## PROBLEM REQUIREMENTS
Print, exactly as given, each line of the data from the line containing "## Installation" up to and including its last line.

· · · · · · ·

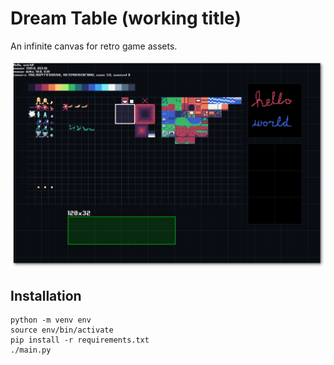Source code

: # Dream Table (working title)

An infinite canvas for retro game assets.

![Screenshot of Dream Table's interface](screenshot.png)

## Installation

```
python -m venv env
source env/bin/activate
pip install -r requirements.txt
./main.py
```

· · · · · · ·

## SOLUTION TO THE PROBLEM
## Installation

```
python -m venv env
source env/bin/activate
pip install -r requirements.txt
./main.py
```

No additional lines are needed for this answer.